* **What needs to be done**: Comb through the entries for "into" and pull out each line that holds it.

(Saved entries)
################

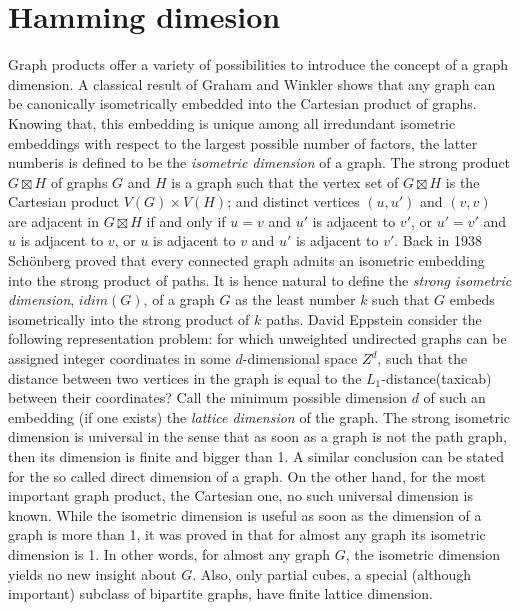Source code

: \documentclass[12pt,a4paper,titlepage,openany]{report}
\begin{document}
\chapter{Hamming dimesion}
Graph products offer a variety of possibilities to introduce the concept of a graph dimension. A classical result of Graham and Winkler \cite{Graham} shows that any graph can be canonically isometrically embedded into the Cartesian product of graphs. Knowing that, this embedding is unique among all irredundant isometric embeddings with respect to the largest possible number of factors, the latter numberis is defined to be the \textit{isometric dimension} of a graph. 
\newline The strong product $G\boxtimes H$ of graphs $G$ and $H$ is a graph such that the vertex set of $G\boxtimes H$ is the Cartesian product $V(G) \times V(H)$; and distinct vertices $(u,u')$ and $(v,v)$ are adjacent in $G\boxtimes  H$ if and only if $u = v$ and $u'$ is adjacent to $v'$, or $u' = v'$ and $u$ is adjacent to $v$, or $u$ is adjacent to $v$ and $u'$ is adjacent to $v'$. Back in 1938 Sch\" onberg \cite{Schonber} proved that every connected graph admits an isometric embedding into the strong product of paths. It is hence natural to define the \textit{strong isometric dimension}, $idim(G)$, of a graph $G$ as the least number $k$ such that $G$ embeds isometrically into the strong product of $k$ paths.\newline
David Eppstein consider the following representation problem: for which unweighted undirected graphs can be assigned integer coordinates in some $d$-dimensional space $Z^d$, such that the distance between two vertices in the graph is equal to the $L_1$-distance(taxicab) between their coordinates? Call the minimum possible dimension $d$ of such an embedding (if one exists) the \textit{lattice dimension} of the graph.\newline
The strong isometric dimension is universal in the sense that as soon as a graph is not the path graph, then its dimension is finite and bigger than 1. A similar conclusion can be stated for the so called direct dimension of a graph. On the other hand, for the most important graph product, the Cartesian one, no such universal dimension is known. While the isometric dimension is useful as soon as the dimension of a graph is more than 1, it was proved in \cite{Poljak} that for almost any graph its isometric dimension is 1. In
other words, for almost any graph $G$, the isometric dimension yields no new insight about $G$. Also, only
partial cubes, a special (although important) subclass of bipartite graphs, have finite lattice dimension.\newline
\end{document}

################

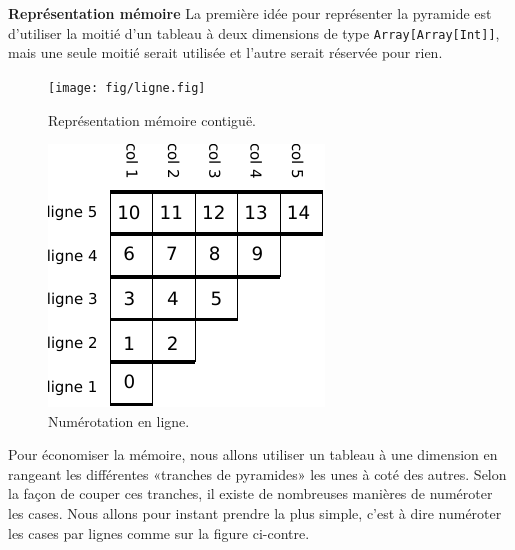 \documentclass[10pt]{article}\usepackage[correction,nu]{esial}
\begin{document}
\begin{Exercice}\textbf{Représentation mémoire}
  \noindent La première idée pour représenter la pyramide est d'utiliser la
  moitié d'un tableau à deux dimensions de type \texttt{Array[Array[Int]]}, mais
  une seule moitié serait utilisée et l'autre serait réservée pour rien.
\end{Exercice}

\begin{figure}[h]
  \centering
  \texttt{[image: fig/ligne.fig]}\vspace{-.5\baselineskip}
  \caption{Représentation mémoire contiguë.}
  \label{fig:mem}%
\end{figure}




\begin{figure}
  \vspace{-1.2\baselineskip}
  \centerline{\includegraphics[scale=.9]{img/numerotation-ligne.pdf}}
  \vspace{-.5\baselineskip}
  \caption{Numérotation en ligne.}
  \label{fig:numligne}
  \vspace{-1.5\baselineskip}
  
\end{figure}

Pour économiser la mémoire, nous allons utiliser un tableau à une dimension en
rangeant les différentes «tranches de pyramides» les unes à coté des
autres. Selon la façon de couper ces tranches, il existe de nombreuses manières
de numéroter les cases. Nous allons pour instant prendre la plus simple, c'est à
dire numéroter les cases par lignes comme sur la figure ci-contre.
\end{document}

################

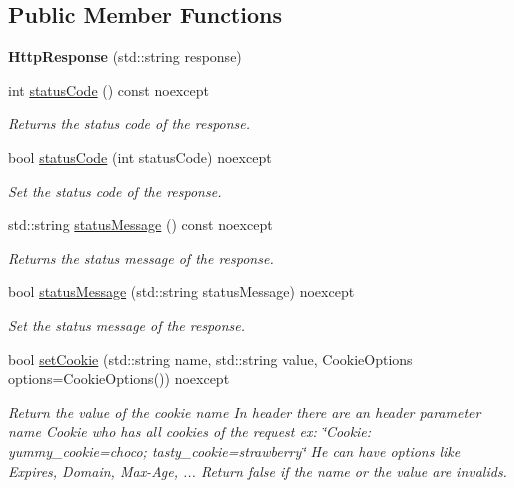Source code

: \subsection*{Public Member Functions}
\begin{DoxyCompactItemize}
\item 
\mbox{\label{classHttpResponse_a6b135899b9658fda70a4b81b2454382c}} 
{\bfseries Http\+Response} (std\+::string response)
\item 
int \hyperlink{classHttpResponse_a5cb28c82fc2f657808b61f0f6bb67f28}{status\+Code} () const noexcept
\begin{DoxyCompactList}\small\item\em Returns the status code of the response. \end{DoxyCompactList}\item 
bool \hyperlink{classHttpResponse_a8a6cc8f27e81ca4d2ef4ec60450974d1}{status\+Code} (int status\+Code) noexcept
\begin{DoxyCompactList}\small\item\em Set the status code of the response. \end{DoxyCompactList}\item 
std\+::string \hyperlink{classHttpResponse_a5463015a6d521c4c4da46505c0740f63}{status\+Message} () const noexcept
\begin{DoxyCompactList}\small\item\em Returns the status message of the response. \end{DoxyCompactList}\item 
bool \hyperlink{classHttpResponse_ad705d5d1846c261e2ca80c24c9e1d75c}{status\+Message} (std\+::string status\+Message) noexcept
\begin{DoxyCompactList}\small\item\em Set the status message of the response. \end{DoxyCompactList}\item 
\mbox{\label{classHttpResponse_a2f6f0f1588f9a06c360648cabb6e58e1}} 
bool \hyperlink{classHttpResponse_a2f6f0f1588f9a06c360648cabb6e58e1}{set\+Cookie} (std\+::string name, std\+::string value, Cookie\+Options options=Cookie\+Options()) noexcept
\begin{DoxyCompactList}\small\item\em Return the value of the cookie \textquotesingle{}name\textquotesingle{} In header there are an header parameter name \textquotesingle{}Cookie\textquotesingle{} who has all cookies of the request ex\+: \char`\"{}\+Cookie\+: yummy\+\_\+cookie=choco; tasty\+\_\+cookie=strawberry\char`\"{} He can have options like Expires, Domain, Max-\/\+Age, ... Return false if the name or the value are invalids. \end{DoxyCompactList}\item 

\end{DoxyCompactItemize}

################

* **Answer section**:
Graph products offer a variety of possibilities to introduce the concept of a graph dimension. A classical result of Graham and Winkler \cite{Graham} shows that any graph can be canonically isometrically embedded into the Cartesian product of graphs. Knowing that, this embedding is unique among all irredundant isometric embeddings with respect to the largest possible number of factors, the latter numberis is defined to be the \textit{isometric dimension} of a graph. 
\newline The strong product $G\boxtimes H$ of graphs $G$ and $H$ is a graph such that the vertex set of $G\boxtimes H$ is the Cartesian product $V(G) \times V(H)$; and distinct vertices $(u,u')$ and $(v,v)$ are adjacent in $G\boxtimes  H$ if and only if $u = v$ and $u'$ is adjacent to $v'$, or $u' = v'$ and $u$ is adjacent to $v$, or $u$ is adjacent to $v$ and $u'$ is adjacent to $v'$. Back in 1938 Sch\" onberg \cite{Schonber} proved that every connected graph admits an isometric embedding into the strong product of paths. It is hence natural to define the \textit{strong isometric dimension}, $idim(G)$, of a graph $G$ as the least number $k$ such that $G$ embeds isometrically into the strong product of $k$ paths.\newline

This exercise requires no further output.